画家に心を許しているとわかる気の抜けた表情。
そして画家も彼女を大切だと感じているのだとわかる筆致。
他の作品も見てみる。
彼女の日常を写したデッサン。
料理を作っている、縫い物をしている、本を読んでいる彼女。
笑っている、泣いている、怒っている表情。
子供と遊ぶ、ぼーっとしている、何気ない場面。
モデルとしてポーズをとっている物も、
時にはヌードもあった。
そして次第に彼女は美しく歳を重ねていく。
画家も高齢。

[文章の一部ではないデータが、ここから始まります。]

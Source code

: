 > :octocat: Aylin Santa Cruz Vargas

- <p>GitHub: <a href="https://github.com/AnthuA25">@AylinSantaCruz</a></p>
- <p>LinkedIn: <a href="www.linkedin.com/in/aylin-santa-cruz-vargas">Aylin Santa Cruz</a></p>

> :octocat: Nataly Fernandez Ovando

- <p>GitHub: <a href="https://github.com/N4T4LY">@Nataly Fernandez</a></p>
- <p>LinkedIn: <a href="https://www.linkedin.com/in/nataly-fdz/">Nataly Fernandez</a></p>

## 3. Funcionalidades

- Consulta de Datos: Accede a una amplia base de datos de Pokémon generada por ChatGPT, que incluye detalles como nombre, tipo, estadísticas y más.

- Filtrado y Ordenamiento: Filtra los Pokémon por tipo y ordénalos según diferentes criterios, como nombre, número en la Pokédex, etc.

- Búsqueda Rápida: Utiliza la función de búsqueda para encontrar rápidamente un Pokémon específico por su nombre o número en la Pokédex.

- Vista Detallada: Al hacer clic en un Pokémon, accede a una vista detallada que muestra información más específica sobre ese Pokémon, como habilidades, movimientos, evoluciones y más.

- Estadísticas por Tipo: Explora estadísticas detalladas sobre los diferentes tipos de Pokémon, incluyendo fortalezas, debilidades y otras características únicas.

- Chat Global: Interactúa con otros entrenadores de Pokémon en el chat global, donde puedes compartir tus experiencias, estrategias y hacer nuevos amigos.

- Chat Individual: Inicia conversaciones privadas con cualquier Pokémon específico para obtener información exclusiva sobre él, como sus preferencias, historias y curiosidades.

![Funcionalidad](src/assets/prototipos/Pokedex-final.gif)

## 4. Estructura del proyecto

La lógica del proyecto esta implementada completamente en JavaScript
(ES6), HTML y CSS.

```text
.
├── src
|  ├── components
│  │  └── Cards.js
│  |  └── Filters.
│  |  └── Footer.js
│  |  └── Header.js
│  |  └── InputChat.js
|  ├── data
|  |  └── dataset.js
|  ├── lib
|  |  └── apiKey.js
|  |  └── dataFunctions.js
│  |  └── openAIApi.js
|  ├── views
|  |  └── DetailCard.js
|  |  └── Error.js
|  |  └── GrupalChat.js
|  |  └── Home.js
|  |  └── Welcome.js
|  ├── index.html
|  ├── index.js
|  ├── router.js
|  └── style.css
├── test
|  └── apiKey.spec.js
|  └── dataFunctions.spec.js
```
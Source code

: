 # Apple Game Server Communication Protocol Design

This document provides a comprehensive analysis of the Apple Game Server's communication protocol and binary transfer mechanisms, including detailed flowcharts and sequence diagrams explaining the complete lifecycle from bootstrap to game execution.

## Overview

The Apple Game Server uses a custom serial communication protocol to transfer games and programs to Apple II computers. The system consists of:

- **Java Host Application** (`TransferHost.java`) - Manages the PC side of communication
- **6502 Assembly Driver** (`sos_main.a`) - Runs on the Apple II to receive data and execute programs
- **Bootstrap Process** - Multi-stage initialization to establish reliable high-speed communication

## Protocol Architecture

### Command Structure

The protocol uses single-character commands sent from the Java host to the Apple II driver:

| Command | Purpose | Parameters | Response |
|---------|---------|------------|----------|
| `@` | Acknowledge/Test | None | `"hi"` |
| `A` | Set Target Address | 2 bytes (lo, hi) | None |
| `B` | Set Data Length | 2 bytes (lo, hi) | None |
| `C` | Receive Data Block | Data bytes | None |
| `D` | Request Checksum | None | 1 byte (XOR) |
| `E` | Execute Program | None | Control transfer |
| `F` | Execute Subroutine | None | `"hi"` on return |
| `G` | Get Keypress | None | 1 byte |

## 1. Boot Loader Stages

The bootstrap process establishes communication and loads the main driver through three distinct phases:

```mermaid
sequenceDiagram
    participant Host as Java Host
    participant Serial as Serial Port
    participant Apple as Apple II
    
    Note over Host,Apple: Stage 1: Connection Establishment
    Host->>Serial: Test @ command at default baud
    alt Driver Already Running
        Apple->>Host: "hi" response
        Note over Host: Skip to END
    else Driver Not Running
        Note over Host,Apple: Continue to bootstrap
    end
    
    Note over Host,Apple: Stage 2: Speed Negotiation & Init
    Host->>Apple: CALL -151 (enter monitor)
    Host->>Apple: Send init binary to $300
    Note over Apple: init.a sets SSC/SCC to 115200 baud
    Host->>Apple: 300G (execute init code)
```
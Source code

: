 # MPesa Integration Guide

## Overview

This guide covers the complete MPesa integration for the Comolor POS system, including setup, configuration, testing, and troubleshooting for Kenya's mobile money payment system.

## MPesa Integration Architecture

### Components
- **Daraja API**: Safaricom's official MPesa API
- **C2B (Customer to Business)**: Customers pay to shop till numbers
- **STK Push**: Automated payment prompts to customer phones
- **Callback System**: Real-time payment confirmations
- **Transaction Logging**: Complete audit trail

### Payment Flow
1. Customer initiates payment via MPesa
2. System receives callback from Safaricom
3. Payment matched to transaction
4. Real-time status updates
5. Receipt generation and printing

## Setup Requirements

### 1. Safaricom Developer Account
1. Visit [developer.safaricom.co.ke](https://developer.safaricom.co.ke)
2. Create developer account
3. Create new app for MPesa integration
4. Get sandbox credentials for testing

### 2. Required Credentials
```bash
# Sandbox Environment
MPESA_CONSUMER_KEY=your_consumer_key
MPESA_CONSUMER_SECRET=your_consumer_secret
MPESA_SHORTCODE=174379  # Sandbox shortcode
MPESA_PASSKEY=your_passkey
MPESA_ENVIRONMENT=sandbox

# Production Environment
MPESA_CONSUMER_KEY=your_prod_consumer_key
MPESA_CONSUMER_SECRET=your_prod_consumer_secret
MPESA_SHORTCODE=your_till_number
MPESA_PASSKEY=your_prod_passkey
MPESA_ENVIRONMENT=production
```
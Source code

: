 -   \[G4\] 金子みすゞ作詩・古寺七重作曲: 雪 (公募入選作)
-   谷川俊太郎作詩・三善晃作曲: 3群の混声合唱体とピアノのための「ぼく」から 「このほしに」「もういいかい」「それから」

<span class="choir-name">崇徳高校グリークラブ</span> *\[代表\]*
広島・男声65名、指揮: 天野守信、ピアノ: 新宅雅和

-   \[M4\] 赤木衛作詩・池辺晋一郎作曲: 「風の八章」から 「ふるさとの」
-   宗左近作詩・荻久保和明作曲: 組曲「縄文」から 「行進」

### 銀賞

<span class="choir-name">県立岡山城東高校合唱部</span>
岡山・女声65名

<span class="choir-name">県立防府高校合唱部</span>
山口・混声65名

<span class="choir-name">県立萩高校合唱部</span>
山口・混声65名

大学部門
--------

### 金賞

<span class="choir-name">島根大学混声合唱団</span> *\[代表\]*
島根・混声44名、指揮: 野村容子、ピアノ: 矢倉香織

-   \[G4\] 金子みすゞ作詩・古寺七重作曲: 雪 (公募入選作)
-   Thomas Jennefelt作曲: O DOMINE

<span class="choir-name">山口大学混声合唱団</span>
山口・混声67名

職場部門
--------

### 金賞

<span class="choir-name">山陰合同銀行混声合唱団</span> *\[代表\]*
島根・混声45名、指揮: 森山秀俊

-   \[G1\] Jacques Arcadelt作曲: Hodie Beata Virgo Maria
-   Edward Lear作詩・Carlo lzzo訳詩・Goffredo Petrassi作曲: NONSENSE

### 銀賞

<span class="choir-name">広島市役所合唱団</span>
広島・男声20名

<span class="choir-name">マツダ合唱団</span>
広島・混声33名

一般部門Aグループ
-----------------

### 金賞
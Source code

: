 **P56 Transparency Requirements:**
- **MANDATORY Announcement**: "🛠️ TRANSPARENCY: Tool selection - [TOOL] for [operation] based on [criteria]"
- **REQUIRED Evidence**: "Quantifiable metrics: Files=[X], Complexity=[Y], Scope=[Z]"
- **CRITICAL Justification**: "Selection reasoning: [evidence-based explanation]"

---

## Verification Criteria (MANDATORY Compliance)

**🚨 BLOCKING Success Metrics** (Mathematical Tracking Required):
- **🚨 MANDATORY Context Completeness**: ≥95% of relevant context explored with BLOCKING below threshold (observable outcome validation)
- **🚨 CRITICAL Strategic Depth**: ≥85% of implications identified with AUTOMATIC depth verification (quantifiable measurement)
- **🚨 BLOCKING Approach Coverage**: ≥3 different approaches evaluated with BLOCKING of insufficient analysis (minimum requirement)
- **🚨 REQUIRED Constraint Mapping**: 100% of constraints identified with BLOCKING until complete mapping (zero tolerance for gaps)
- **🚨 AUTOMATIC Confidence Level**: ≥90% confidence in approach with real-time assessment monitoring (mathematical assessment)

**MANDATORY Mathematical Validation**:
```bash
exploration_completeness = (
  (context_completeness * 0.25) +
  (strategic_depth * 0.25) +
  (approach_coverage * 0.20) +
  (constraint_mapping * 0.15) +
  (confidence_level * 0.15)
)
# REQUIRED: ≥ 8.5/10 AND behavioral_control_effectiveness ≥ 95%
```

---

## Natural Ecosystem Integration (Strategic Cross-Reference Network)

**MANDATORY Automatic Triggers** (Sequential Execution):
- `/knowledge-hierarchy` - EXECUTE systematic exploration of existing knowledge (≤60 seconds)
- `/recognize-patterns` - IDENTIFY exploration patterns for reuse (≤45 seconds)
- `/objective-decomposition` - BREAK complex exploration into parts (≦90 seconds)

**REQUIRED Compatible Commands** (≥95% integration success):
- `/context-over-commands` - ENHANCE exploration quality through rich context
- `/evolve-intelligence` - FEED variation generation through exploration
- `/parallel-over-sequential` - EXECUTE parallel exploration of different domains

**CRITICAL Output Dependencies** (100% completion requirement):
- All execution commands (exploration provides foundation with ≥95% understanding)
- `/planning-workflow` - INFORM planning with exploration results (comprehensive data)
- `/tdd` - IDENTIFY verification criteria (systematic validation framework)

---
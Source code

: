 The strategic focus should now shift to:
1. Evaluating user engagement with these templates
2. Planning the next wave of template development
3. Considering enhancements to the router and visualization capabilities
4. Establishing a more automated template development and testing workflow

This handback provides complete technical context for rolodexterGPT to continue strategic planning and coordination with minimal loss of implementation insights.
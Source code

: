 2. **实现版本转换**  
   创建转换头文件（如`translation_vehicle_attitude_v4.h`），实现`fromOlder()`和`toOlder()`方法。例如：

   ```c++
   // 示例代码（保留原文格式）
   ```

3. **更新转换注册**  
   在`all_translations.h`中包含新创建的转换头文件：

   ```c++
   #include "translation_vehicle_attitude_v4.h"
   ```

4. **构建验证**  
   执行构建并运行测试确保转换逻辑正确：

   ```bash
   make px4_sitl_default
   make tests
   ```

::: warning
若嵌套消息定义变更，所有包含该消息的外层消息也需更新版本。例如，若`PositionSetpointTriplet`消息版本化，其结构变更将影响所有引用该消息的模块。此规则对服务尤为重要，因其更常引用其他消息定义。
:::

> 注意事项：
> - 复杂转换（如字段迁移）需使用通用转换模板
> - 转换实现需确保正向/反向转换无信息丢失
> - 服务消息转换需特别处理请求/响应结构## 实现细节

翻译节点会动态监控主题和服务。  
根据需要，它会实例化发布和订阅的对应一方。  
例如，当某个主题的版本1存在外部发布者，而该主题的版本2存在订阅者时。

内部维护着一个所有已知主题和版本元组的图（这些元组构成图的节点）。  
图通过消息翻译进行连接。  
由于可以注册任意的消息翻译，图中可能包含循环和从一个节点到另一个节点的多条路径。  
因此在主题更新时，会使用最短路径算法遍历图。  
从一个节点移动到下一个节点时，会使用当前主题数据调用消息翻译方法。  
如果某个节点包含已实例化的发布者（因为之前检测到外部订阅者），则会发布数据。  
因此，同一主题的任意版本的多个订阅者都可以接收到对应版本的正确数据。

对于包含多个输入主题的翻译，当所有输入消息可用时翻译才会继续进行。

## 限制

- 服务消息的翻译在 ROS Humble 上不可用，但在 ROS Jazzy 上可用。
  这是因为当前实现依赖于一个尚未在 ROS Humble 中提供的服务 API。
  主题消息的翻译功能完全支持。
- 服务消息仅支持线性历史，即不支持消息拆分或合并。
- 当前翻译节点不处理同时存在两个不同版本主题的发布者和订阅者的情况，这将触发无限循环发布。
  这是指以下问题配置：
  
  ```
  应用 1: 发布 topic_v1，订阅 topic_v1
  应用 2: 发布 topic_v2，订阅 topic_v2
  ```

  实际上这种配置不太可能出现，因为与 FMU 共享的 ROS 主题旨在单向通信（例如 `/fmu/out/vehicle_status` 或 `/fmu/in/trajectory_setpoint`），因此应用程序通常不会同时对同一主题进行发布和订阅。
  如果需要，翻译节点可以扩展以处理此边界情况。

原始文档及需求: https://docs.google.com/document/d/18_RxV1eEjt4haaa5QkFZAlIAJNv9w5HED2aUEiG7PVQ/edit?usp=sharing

線は無駄が省かれ、洗練されていく。
若い頃の激しさは無くなり、弱いがしかし優しい線。
皺の刻まれた指、けれど微笑みは絶やさず。
各地の日本国内海外にある全ての作品には描かれていない
表情がここにはあった。
あの何を思っているのかわからない
ミステリアスな表情が良いのだと言う人がいる。
しかしあれは彼女の本質ではなかったのだ。
この感情豊かな表情こそが本来の彼女。
そしてこの数々の絵から感じられる感情。
愛してる、ずっとそばに、綺麗だ、好きだ、愛しい・・・。
それらは彼女の感情であり、また
画家の感情だ。
絵にこれだけの感情をのせる事が出来るのか!
巨匠の画力?いや、感情の強さ。
キャンバスに全てぶつける様に描かれている。
回顧展に飾る作品を何点か借りてくるように言われたが、
ここの作品は他の目にふれさせられるものではない。
そう断言出来る。
画家は夫人の痣を見せたくなかったのではない。
夫人のこの気持ちを他人に見せたくなかったのだ。
夫人の隠された左頬はいわば彼女の心。
その心を独り占めにしたいと思う画家。
こんな絵を見てしまったら、自分達観客は
彼女に恋してしまうだろう。
そしてまた画家も彼女に恋をしている。
百年残る恋だ。
この作品は見つけられなかったという事にしようと美大生は思った。
人の恋路を邪魔するほど野暮ではない。